Department of Microbiology, University of Alabama at Birmingham School of Medicine, Birmingham, Alabama, USA.
National Institute of Biological Sciences, Beijing, China.
J Virol. 2018 Nov 12;92(23). doi: 10.1128/JVI.01255-18. Print 2018 Dec 1.
Hepatitis B virus (HBV) is a major cause of chronic liver diseases, including hepatitis, cirrhosis, and hepatocellular carcinoma. HBV research has been hampered by the lack of robust cell culture and small animal models of HBV infection. The discovery of sodium taurocholate cotransporting polypeptide (NTCP) as an HBV receptor has been a landmark advance in HBV research in recent years. Ectopic expression of NTCP in nonpermissive HepG2, Huh7, and AML12 cell lines confers HBV susceptibility. However, HBV replication in these human and murine hepatocyte cell lines appeared suboptimal. In the present study, we constructed stable NTCP-expressing HepG2 and AML12 cell lines and found that HBV permissiveness is correlated with NTCP expression. More significantly, we developed robust HBV cell culture models by treating the HBV-infected cells with dimethyl sulfoxide (DMSO) and hydrocortisone, which significantly promoted HBV replication and production. Mechanistic studies suggested that hydrocortisone significantly enhanced the transcription and expression of PGC1α and HNF4α, which are known to promote HBV transcription and replication. These new human and murine hepatocyte culture systems of HBV infection and replication will accelerate the determination of molecular aspects underlying HBV infection, replication, and morphogenesis in human and murine hepatocytes. We anticipate that our HBV cell culture models will also facilitate the discovery and development of antiviral drugs towards the ultimate eradication of chronic hepatitis B virus infection. HBV research has been greatly hampered by the lack of robust cell culture and small animal models of HBV infection and propagation. The discovery of NTCP as an HBV receptor has greatly impacted the field of HBV research. Although HBV infection of NTCP-expressing human and murine hepatocyte cell lines has been demonstrated, its replication in cell culture appeared inefficient. To further improve cell culture systems of HBV infection and replication, we constructed NTCP-expressing HepG2 and AML12 cell lines that are highly permissive to HBV infection. More significantly, we found that DMSO and hydrocortisone markedly enhanced HBV transcription and replication in human and murine hepatocytes when added to the cell culture medium. These new cell culture models of HBV infection and replication will facilitate HBV research and antiviral drug discovery towards the ultimate elimination of chronic hepatitis B virus infection.
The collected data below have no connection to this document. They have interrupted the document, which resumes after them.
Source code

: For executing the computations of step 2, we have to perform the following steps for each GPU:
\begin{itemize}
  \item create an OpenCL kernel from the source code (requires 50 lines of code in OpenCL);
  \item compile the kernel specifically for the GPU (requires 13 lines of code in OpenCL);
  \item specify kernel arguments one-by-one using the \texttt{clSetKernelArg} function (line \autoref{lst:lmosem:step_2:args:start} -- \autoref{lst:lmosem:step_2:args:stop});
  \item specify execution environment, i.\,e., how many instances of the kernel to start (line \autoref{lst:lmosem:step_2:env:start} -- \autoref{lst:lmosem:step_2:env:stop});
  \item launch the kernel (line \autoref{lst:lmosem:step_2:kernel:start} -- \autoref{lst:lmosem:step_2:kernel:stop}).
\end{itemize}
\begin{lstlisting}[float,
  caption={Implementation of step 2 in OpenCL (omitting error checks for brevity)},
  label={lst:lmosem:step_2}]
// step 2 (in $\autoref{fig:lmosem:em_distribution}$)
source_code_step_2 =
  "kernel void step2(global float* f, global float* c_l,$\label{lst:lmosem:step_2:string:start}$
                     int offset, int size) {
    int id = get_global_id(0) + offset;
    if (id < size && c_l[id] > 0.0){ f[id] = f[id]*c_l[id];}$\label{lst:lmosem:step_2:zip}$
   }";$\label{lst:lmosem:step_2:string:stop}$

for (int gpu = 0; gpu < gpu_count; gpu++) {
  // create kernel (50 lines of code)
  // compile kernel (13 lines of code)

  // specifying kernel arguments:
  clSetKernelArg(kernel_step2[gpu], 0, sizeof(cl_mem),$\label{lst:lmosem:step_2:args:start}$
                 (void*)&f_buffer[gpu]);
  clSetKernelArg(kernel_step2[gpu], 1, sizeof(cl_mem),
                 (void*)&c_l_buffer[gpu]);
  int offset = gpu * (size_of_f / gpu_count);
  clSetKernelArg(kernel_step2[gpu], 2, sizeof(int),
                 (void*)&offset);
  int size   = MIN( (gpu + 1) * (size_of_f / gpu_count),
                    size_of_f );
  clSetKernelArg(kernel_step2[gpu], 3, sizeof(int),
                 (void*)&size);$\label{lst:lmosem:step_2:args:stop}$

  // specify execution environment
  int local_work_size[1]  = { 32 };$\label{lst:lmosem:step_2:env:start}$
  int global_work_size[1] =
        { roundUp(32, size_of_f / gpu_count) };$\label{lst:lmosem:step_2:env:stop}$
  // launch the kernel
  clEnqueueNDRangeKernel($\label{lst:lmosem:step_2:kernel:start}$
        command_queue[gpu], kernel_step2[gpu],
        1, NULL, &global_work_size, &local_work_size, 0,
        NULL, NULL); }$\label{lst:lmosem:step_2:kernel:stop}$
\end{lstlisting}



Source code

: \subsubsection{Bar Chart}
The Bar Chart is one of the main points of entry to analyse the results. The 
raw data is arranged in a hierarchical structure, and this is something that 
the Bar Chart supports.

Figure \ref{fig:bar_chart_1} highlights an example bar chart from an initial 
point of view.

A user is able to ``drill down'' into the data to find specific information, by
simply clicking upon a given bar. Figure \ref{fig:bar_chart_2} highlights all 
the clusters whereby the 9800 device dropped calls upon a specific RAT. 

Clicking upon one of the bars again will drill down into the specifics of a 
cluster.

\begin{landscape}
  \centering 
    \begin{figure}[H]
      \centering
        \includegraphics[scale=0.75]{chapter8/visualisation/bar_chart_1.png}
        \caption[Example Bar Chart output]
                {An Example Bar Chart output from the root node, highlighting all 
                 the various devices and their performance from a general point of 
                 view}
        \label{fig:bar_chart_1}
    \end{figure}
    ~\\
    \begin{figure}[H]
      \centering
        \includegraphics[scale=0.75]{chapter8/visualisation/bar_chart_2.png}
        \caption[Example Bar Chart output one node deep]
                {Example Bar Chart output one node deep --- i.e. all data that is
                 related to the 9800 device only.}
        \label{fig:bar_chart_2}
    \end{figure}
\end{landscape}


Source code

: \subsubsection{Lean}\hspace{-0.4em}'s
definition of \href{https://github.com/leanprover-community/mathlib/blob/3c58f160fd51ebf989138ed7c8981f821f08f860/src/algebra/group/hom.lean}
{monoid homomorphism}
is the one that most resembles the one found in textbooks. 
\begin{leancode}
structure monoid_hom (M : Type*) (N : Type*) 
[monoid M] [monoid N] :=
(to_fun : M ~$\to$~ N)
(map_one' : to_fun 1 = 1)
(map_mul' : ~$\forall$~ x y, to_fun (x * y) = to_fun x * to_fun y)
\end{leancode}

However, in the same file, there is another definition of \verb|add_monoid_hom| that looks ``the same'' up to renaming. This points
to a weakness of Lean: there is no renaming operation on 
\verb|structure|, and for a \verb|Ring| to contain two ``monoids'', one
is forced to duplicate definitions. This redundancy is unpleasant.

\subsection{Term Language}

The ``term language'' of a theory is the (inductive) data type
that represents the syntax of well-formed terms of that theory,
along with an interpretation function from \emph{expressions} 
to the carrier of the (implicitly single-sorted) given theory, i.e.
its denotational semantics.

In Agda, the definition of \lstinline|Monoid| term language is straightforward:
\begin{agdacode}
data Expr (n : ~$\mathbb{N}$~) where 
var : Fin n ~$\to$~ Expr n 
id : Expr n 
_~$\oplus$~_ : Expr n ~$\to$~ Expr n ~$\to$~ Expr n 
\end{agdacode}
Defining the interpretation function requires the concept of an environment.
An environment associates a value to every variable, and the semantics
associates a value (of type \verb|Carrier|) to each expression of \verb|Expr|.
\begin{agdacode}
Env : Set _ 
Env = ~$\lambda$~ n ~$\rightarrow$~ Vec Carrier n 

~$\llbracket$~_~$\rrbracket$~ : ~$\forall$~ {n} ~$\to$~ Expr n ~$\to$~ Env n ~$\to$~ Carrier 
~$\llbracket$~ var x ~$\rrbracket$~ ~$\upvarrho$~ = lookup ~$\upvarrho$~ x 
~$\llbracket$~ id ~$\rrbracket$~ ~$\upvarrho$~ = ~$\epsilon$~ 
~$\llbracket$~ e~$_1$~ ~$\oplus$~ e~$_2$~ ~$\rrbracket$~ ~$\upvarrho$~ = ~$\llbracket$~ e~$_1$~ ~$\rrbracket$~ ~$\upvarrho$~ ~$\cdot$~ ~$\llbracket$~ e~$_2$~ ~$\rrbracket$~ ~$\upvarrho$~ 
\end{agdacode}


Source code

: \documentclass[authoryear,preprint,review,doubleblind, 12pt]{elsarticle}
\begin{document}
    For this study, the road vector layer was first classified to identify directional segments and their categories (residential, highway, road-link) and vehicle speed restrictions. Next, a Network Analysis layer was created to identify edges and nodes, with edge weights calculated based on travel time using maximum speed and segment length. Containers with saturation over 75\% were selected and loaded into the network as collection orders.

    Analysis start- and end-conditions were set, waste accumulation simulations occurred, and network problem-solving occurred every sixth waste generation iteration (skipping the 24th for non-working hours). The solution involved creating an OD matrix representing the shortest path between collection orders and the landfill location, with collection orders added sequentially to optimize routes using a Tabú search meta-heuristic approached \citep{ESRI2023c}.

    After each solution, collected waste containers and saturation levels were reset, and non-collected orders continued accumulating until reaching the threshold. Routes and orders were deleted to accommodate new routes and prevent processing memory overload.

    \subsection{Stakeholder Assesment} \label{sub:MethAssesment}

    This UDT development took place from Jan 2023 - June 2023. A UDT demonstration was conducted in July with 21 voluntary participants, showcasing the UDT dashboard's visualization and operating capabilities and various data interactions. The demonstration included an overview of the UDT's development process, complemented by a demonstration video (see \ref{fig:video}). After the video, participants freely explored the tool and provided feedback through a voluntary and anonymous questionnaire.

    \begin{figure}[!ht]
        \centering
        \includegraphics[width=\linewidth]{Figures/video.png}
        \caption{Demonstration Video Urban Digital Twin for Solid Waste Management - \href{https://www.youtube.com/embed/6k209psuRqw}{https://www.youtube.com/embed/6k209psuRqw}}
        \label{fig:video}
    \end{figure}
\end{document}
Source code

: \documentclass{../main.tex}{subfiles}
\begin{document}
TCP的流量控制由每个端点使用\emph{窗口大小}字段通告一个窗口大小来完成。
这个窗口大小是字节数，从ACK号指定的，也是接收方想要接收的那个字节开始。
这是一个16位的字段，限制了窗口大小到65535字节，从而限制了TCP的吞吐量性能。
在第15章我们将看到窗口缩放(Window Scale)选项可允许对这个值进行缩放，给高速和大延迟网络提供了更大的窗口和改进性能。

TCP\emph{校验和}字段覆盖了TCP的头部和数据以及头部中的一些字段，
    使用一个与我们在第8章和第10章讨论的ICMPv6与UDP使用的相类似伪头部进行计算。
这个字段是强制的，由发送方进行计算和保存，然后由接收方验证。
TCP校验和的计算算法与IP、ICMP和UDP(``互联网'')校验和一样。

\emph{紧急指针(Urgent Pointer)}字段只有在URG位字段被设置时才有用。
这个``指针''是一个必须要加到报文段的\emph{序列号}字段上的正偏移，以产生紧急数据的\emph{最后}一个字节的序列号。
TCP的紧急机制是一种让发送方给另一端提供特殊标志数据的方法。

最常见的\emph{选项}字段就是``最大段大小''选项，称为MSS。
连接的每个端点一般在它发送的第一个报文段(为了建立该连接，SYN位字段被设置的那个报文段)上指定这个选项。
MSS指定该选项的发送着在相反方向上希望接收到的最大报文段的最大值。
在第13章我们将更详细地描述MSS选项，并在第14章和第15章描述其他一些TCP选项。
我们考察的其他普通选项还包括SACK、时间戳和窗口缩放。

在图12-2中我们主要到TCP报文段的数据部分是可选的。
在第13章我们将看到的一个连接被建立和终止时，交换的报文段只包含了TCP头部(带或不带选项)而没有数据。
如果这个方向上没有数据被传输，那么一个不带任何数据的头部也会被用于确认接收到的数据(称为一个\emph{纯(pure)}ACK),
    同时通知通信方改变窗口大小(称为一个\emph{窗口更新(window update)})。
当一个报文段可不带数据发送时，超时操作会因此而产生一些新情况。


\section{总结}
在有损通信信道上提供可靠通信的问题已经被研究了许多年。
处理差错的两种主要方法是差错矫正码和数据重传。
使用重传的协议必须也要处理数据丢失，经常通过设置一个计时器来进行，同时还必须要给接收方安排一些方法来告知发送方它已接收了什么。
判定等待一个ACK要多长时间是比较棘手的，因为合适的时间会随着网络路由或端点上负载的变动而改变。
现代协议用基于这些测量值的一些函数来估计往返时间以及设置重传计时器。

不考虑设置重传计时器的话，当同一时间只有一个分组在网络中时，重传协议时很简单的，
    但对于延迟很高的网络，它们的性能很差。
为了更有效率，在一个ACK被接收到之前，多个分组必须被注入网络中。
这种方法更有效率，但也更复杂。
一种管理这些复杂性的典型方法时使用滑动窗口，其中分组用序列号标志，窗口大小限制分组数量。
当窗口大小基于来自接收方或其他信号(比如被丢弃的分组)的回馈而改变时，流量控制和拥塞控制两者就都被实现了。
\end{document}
乙型肝炎病毒(HBV)是导致慢性肝病的主要原因之一,包括肝炎、肝硬化和肝细胞癌。HBV 研究受到缺乏强大的细胞培养和 HBV 感染的小动物模型的阻碍。近年来,发现牛磺胆酸钠共转运蛋白(NTCP)作为 HBV 受体是 HBV 研究的一个里程碑式的进展。在非允许的 HepG2、Huh7 和 AML12 细胞系中外源表达 NTCP 赋予了 HBV 的易感性。然而,这些人源和鼠源肝细胞系中的 HBV 复制似乎并不理想。在本研究中,我们构建了稳定表达 NTCP 的 HepG2 和 AML12 细胞系,发现 HBV 的易感性与 NTCP 的表达相关。更重要的是,我们通过用二甲基亚砜(DMSO)和氢化可的松处理 HBV 感染的细胞,开发了强大的 HBV 细胞培养模型,这显著促进了 HBV 的复制和产生。机制研究表明,氢化可的松显著增强了 PGC1α 和 HNF4α 的转录和表达,已知这两种蛋白可促进 HBV 的转录和复制。这些新的 HBV 感染和复制的人源和鼠源肝细胞培养系统将加速确定 HBV 在人源和鼠源肝细胞中感染、复制和形态发生的分子方面。我们预计,我们的 HBV 细胞培养模型也将有助于发现和开发抗病毒药物,以最终消除慢性乙型肝炎病毒感染。HBV 研究受到缺乏强大的细胞培养和 HBV 感染和传播的小动物模型的严重阻碍。NTCP 作为 HBV 受体的发现极大地推动了 HBV 研究领域的发展。尽管已经证明了 NTCP 表达的人源和鼠源肝细胞系中 HBV 的感染,但在细胞培养中其复制效率较低。为了进一步改进 HBV 感染和复制的细胞培养系统,我们构建了高度允许 HBV 感染的表达 NTCP 的 HepG2 和 AML12 细胞系。更重要的是,我们发现当添加到细胞培养基中时,DMSO 和氢化可的松显著增强了人源和鼠源肝细胞中的 HBV 转录和复制。这些新的 HBV 感染和复制的细胞培养模型将促进 HBV 研究和抗病毒药物的发现,以最终消除慢性乙型肝炎病毒感染。